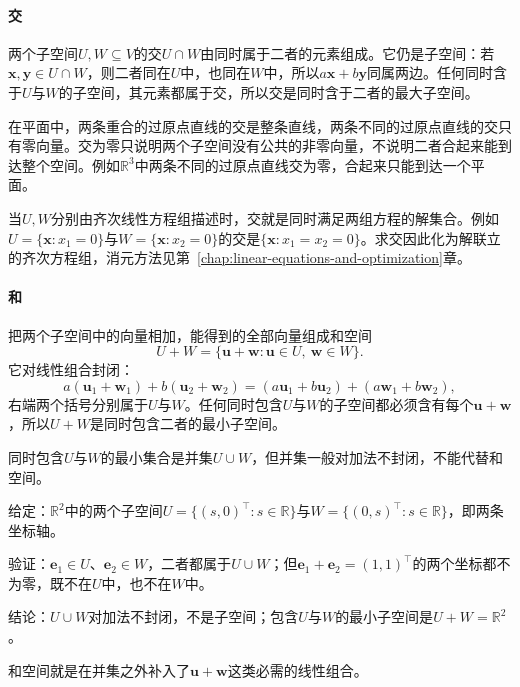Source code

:\paragraph{交}
\label{sec:ls-intersection}
两个子空间$U,W\subseteq V$的交$U\cap W$由同时属于二者的元素组成。它仍是子空间：若$\bm x,\bm y\in U\cap W$，则二者同在$U$中，也同在$W$中，所以$a\bm x+b\bm y$同属两边。任何同时含于$U$与$W$的子空间，其元素都属于交，所以交是同时含于二者的最大子空间。

在平面中，两条重合的过原点直线的交是整条直线，两条不同的过原点直线的交只有零向量。交为零只说明两个子空间没有公共的非零向量，不说明二者合起来能到达整个空间。例如$\mathbb R^3$中两条不同的过原点直线交为零，合起来只能到达一个平面。

当$U,W$分别由齐次线性方程组描述时，交就是同时满足两组方程的解集合。例如$U=\{\bm x:x_1=0\}$与$W=\{\bm x:x_2=0\}$的交是$\{\bm x:x_1=x_2=0\}$。求交因此化为解联立的齐次方程组，消元方法见第~\ref{chap:linear-equations-and-optimization}章。

\paragraph{和}
\label{sec:ls-sum}
把两个子空间中的向量相加，能得到的全部向量组成和空间
\[
 U+W=\{\bm u+\bm w:\bm u\in U,\ \bm w\in W\}.
\]
它对线性组合封闭：
\[
 a(\bm u_1+\bm w_1)+b(\bm u_2+\bm w_2)=(a\bm u_1+b\bm u_2)+(a\bm w_1+b\bm w_2),
\]
右端两个括号分别属于$U$与$W$。任何同时包含$U$与$W$的子空间都必须含有每个$\bm u+\bm w$，所以$U+W$是同时包含二者的最小子空间。

同时包含$U$与$W$的最小集合是并集$U\cup W$，但并集一般对加法不封闭，不能代替和空间。
\begin{example}[反例：两条坐标轴的并]
\label{ex:ls-union-not-subspace}
给定：$\mathbb R^2$中的两个子空间$U=\{(s,0)^\top:s\in\mathbb R\}$与$W=\{(0,s)^\top:s\in\mathbb R\}$，即两条坐标轴。

验证：$\bm e_1\in U$、$\bm e_2\in W$，二者都属于$U\cup W$；但$\bm e_1+\bm e_2=(1,1)^\top$的两个坐标都不为零，既不在$U$中，也不在$W$中。

结论：$U\cup W$对加法不封闭，不是子空间；包含$U$与$W$的最小子空间是$U+W=\mathbb R^2$。
\end{example}
和空间就是在并集之外补入了$\bm u+\bm w$这类必需的线性组合。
++++++++++++++++++++
**Try it:**
Every record should be duplicated exactly, though any picture in it must be left out.

**Answer space:**
Source code

:\paragraph{交}
\label{sec:ls-intersection}
两个子空间$U,W\subseteq V$的交$U\cap W$由同时属于二者的元素组成。它仍是子空间：若$\bm x,\bm y\in U\cap W$，则二者同在$U$中，也同在$W$中，所以$a\bm x+b\bm y$同属两边。任何同时含于$U$与$W$的子空间，其元素都属于交，所以交是同时含于二者的最大子空间。

在平面中，两条重合的过原点直线的交是整条直线，两条不同的过原点直线的交只有零向量。交为零只说明两个子空间没有公共的非零向量，不说明二者合起来能到达整个空间。例如$\mathbb R^3$中两条不同的过原点直线交为零，合起来只能到达一个平面。

当$U,W$分别由齐次线性方程组描述时，交就是同时满足两组方程的解集合。例如$U=\{\bm x:x_1=0\}$与$W=\{\bm x:x_2=0\}$的交是$\{\bm x:x_1=x_2=0\}$。求交因此化为解联立的齐次方程组，消元方法见第~\ref{chap:linear-equations-and-optimization}章。

\paragraph{和}
\label{sec:ls-sum}
把两个子空间中的向量相加，能得到的全部向量组成和空间
\[
 U+W=\{\bm u+\bm w:\bm u\in U,\ \bm w\in W\}.
\]
它对线性组合封闭：
\[
 a(\bm u_1+\bm w_1)+b(\bm u_2+\bm w_2)=(a\bm u_1+b\bm u_2)+(a\bm w_1+b\bm w_2),
\]
右端两个括号分别属于$U$与$W$。任何同时包含$U$与$W$的子空间都必须含有每个$\bm u+\bm w$，所以$U+W$是同时包含二者的最小子空间。

同时包含$U$与$W$的最小集合是并集$U\cup W$，但并集一般对加法不封闭，不能代替和空间。
\begin{example}[反例：两条坐标轴的并]
\label{ex:ls-union-not-subspace}
给定：$\mathbb R^2$中的两个子空间$U=\{(s,0)^\top:s\in\mathbb R\}$与$W=\{(0,s)^\top:s\in\mathbb R\}$，即两条坐标轴。

验证：$\bm e_1\in U$、$\bm e_2\in W$，二者都属于$U\cup W$；但$\bm e_1+\bm e_2=(1,1)^\top$的两个坐标都不为零，既不在$U$中，也不在$W$中。

结论：$U\cup W$对加法不封闭，不是子空间；包含$U$与$W$的最小子空间是$U+W=\mathbb R^2$。
\end{example}
和空间就是在并集之外补入了$\bm u+\bm w$这类必需的线性组合。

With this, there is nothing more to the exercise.